Au fil des mois, les méthodes se sont affinées, explique Jane Mayer. Chaque étape pour casser un homme était prévue, codifiée. A tel point qu'avant chaque nouvelle torture, "vous savez ce que va dire chaque détenu, parce que vous l'avez déjà entendu", confie un expert extérieur à la CIA, qui avait connaissance du protocole employé. Ce qui fait dire à la journaliste qu'aucune comparaison n'est possible entre le programme de la CIA et les abus – sanctionnés – de Guantánamo ou Abou Ghraïb, commis par des agents mal entraînés ou déséquilibrés. Chaque transfert, chaque interrogatoire a fait l'objet de plusieurs autorisations et rapports détaillés remontant au plus haut niveau de responsabilité.
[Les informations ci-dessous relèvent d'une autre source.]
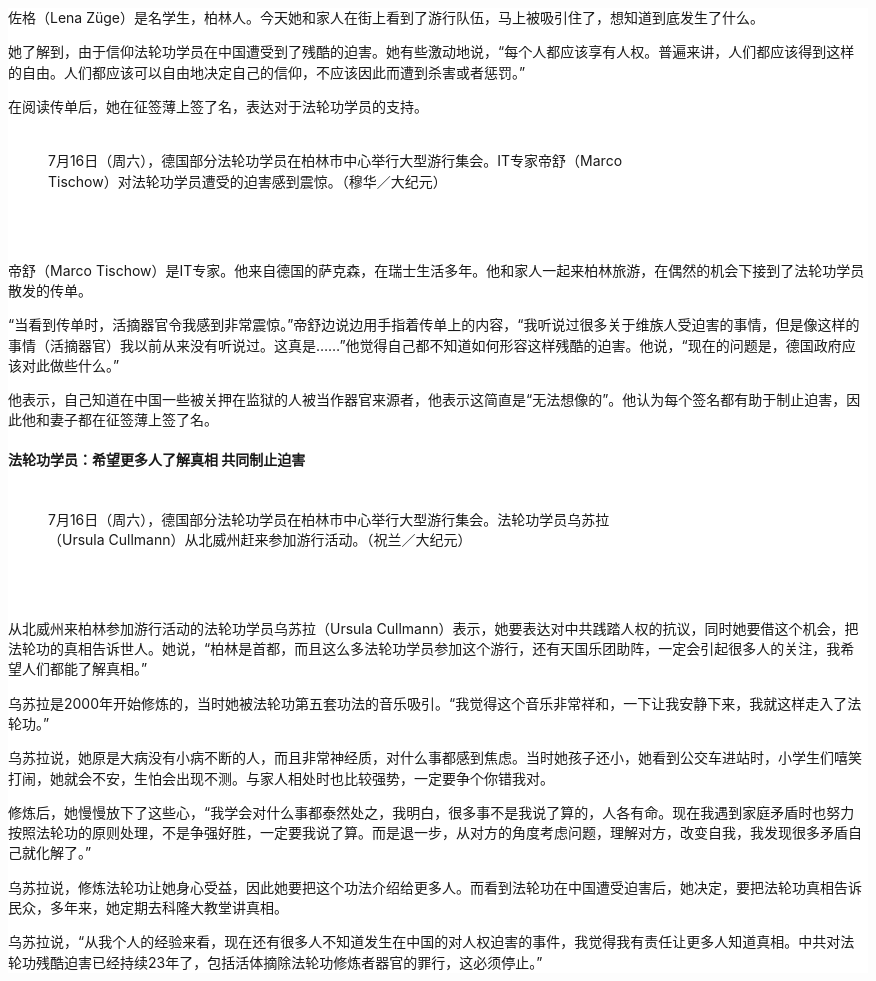 <p>
 佐格（Lena Züge）是名学生，柏林人。今天她和家人在街上看到了游行队伍，马上被吸引住了，想知道到底发生了什么。
</p>
<p>
 她了解到，由于信仰法轮功学员在中国遭受到了残酷的迫害。她有些激动地说，“每个人都应该享有人权。普遍来讲，人们都应该得到这样的自由。人们都应该可以自由地决定自己的信仰，不应该因此而遭到杀害或者惩罚。”
</p>
<p>
 在阅读传单后，她在征签薄上签了名，表达对于法轮功学员的支持。
</p>
<figure aria-describedby="caption-attachment-13783024" class="wp-caption aligncenter" id="attachment_13783024" style="width: 600px">
 <ok href="https://i.epochtimes.com/assets/uploads/2022/07/id13783024-Marco-Tischow-1536x864.jpg" target="_blank">
  <img alt="" class="size-large wp-image-13783024" src="https://i.epochtimes.com/assets/uploads/2022/07/id13783024-Marco-Tischow-1536x864-600x338.jpg"/>
 </ok>
 <br/><figcaption class="wp-caption-text" id="caption-attachment-13783024">
  7月16日（周六），德国部分法轮功学员在柏林市中心举行大型游行集会。IT专家帝舒（Marco Tischow）对法轮功学员遭受的迫害感到震惊。（穆华／大纪元）
 </figcaption><br/>
</figure><br/>
<p>
 帝舒（Marco Tischow）是IT专家。他来自德国的萨克森，在瑞士生活多年。他和家人一起来柏林旅游，在偶然的机会下接到了法轮功学员散发的传单。
</p>
<p>
 “当看到传单时，活摘器官令我感到非常震惊。”帝舒边说边用手指着传单上的内容，“我听说过很多关于维族人受迫害的事情，但是像这样的事情（活摘器官）我以前从来没有听说过。这真是……”他觉得自己都不知道如何形容这样残酷的迫害。他说，“现在的问题是，德国政府应该对此做些什么。”
</p>
<p>
 他表示，自己知道在中国一些被关押在监狱的人被当作器官来源者，他表示这简直是“无法想像的”。他认为每个签名都有助于制止迫害，因此他和妻子都在征签薄上签了名。
</p>
<h4>
 法轮功学员：希望更多人了解真相 共同制止迫害
</h4>
<figure aria-describedby="caption-attachment-13783029" class="wp-caption aligncenter" id="attachment_13783029" style="width: 600px">
 <ok href="https://i.epochtimes.com/assets/uploads/2022/07/id13783029-ursula.jpg" target="_blank">
  <img alt="" class="size-large wp-image-13783029" src="https://i.epochtimes.com/assets/uploads/2022/07/id13783029-ursula-600x446.jpg"/>
 </ok>
 <br/><figcaption class="wp-caption-text" id="caption-attachment-13783029">
  7月16日（周六），德国部分法轮功学员在柏林市中心举行大型游行集会。法轮功学员乌苏拉（Ursula Cullmann）从北威州赶来参加游行活动。（祝兰／大纪元）
 </figcaption><br/>
</figure><br/>
<p>
 从北威州来柏林参加游行活动的法轮功学员乌苏拉（Ursula Cullmann）表示，她要表达对中共践踏人权的抗议，同时她要借这个机会，把法轮功的真相告诉世人。她说，“柏林是首都，而且这么多法轮功学员参加这个游行，还有天国乐团助阵，一定会引起很多人的关注，我希望人们都能了解真相。”
</p>
<p>
 乌苏拉是2000年开始修炼的，当时她被法轮功第五套功法的音乐吸引。“我觉得这个音乐非常祥和，一下让我安静下来，我就这样走入了法轮功。”
</p>
<p>
 乌苏拉说，她原是大病没有小病不断的人，而且非常神经质，对什么事都感到焦虑。当时她孩子还小，她看到公交车进站时，小学生们嘻笑打闹，她就会不安，生怕会出现不测。与家人相处时也比较强势，一定要争个你错我对。
</p>
<p>
 修炼后，她慢慢放下了这些心，“我学会对什么事都泰然处之，我明白，很多事不是我说了算的，人各有命。现在我遇到家庭矛盾时也努力按照法轮功的原则处理，不是争强好胜，一定要我说了算。而是退一步，从对方的角度考虑问题，理解对方，改变自我，我发现很多矛盾自己就化解了。”
</p>
<p>
 乌苏拉说，修炼法轮功让她身心受益，因此她要把这个功法介绍给更多人。而看到法轮功在中国遭受迫害后，她决定，要把法轮功真相告诉民众，多年来，她定期去科隆大教堂讲真相。
</p>
<p>
 乌苏拉说，“从我个人的经验来看，现在还有很多人不知道发生在中国的对人权迫害的事件，我觉得我有责任让更多人知道真相。中共对法轮功残酷迫害已经持续23年了，包括活体摘除法轮功修炼者器官的罪行，这必须停止。”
Les tortures pratiquées par les agents de la CIA auraient poussé un détenu yéménite à tenter de se suicider trois fois. Pendant des semaines, voire des mois, dans sa cellule étaient diffusés des bruits assourdissants, de la musique ou des ricanements tirés de films d'horreur. Ces pressions psychologiques, de l'avis de tous les détenus interrogés, étaient plus difficiles à supporter que les abus physiques.
Autre cas cité par la journaliste, celui de Khalid Cheikh Mohammed, considéré comme l'architecte des attentats du 11 septembre. Après son arrestation, en mars 2003, Mohammed est transféré dans une prison secrète sur le sol polonais. Il subit alors maintes humilitations. Gardé nu pendant sept jours, il aurait ensuite été interrogé par un nombre inhabituel d'agents femmes, avant d'être suspendu par les bras au plafond de sa cellule, ses orteils touchant à peine le sol.

KHALID CHEIKH MOHAMMED TRANSFÉRÉ EN POLOGNE
Le témoignage de Khalid Cheikh Mohammed permet aussi d'apporter un éclairage sur un autre point. Lors de sa détention, il affirme avoir vu une bouteille d'eau minérale portant des inscriptions en polonais, ce qui viendrait corroborer les accusations du Conseil de l'Europe, qui estime que Varsovie a accueilli sur son territoire des lieux de détention gérés par la CIA.
Pour quels résultats a été mis en place ce dispositif complexe, secret, qui a suscité nombre de débats au sein de l'administration américaine ? Le général Michael Hayden, directeur de la CIA, a affirmé à plusieurs reprises que le programme des prisons secrètes était "irremplaçable". Quant au président Bush, il estime que le travail réalisé par la CIA a permis de "sauver des vies", en "empêchant de nouvelles attaques".
Mais l'exemple de Khalid Cheikh Mohammed, qui a subi plusieurs des tortures prévues par la CIA et connu les prisons de l'agence sur les sols afghan, polonais et cubain (à Guantánamo), est troublant. En tout, Mohammed a endossé la responsabilité de trente et un complots terroristes, un chiffre que les experts jugent "improbable", même pour un terroriste de haut rang. Parmi les crimes dont il s'est attribué la paternité, outre les attentats du 11 septembre, des projets d'attentats contre Bill Clinton, Jimmy Carter ou le pape Jean Paul II. Mais aussi l'assassinat du journaliste américain Daniel Pearl en 2002 au Pakistan. La version des faits donnée par Khalid Cheikh Mohammed est réfutée par les proches de Pearl. Son père, Judea, résume l'opinion de la famille : "Mohammed peut bien affirmer qu'il a tué Jésus, il n'a rien à perdre." La torture, au final, ne semble pas conduire à la vérité.
Selon Jane Mayer, le programme des "black sites" de la CIA a bien été abandonné à l'automne 2006, après les annonces en ce sens de George Bush et le transfert des derniers détenus des prisons secrètes vers Guantánamo. Mais la Maison Blanche se refuse toujours à désavouer les "interrogatoires améliorés", pourtant illégaux sur le sol des Etats-Unis. Ce qui signifie, selon la journaliste, que les agences de renseignement américaines peuvent continuer à détenir indéfiniment des suspects sur des sites secrets, sans aucune base juridique.